Il est en tout cas amusant de constater que les mêmes causes ont les mêmes effets. A l’époque, les victimes des taxes abusives avaient essayé de plaider leur cause avec le slogan « Pas de taxation sans représentation », invoquant le fait qu’il était illégal de taxer des gens qui n’avaient pas de représentants au parlement de Londres. Ce dont le roi s’était moqué comme d’une guigne. C’est assez proche de ce que demandent les lésés d’aujourd’hui, qui se bousculent à Washington pour plaider leur cause auprès d’un prince méprisant et fantasque.

A l’époque, l’histoire avait répondu à ce bras-de-fer de façon très contrastée : les Etats-Unis avaient gagné leur bataille, étaient devenus indépendants et ont fini par supplanter leur ancien maitre anglais au XXe siècle. Mais de son côté le Royaume-Uni s’était redressé et avait entamé un développement inégalé au point de devenir la plus grande puissance industrielle et géopolitique du monde jusqu’en 1914…

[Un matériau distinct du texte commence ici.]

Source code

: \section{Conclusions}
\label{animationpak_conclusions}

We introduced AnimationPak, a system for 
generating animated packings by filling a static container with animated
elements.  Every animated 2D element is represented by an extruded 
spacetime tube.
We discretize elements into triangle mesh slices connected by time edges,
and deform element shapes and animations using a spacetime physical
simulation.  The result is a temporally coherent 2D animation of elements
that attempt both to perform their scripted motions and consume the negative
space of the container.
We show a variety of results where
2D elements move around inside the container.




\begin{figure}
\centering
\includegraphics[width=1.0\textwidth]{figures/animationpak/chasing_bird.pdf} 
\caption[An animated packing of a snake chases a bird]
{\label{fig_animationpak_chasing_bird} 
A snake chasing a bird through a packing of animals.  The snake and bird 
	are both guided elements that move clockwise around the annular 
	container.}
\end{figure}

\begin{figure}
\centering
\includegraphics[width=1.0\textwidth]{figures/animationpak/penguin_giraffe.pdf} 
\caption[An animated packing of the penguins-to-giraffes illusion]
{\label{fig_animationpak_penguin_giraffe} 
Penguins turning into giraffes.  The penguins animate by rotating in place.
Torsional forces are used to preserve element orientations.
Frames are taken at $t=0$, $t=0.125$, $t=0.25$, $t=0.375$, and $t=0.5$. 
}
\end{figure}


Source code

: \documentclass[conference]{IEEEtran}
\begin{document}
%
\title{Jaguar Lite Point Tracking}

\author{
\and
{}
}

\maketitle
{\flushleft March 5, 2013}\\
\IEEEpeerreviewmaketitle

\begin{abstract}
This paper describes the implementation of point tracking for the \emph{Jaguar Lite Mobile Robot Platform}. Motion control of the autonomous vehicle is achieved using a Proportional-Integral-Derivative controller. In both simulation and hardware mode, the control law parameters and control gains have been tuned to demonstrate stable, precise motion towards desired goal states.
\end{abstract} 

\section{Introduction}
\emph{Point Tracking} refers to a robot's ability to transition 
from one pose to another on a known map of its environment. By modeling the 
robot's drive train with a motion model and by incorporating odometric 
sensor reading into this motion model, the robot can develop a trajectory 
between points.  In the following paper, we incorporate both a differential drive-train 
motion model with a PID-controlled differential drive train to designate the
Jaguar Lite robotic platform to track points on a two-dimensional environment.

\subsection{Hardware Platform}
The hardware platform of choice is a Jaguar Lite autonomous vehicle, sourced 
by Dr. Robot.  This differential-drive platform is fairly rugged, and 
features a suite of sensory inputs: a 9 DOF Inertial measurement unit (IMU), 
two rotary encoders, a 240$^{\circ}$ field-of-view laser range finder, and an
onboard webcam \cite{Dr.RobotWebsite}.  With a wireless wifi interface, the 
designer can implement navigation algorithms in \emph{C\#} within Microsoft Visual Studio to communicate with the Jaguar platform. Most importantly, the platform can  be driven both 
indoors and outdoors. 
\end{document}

On peut hurler, vociférer, s’indigner contre le Grand Méchant Trump, mais il serait erroné de tirer des conclusions trop rapides. Face aux puissances émergentes, de la Chine et des BRICS, les Etats-Unis peuvent aussi tirer leur épingle du jeu et se reconstruire comme première puissance économique et politique mondiale. Ce n’est pas certain, car ils sont dans une phase de déclin plus prononcée que ne l’était le royaume britannique à l’époque. Leurs adversaires coalisés sont aussi plus puissants qu’eux. Mais ils sont aussi très divisés et Trump aura beau jeu de les jouer les uns contre les autres, comme il vient de le faire en gelant soudainement son projet pour mieux cibler la Chine.
Ce qui est certain en revanche, c’est qu’on entre résolument dans une nouvelle ère, post-libérale dans tous les sens du terme. Le libéralisme est mort et il est mort pour longtemps, et cela sur tous les plans, économique et commercial, mais aussi politique, moral et métaphysique. L’histoire n’est pas linéaire ni répétitive, mais elle connaît des mouvements de balancier de grande amplitude. Or la fin du libre-échangisme économique et le retour des tarifs douaniers impliquent mécaniquement un retour des frontières, et donc des Etats, et donc du politique, lequel va peu à peu reprendre le pas sur l’économique.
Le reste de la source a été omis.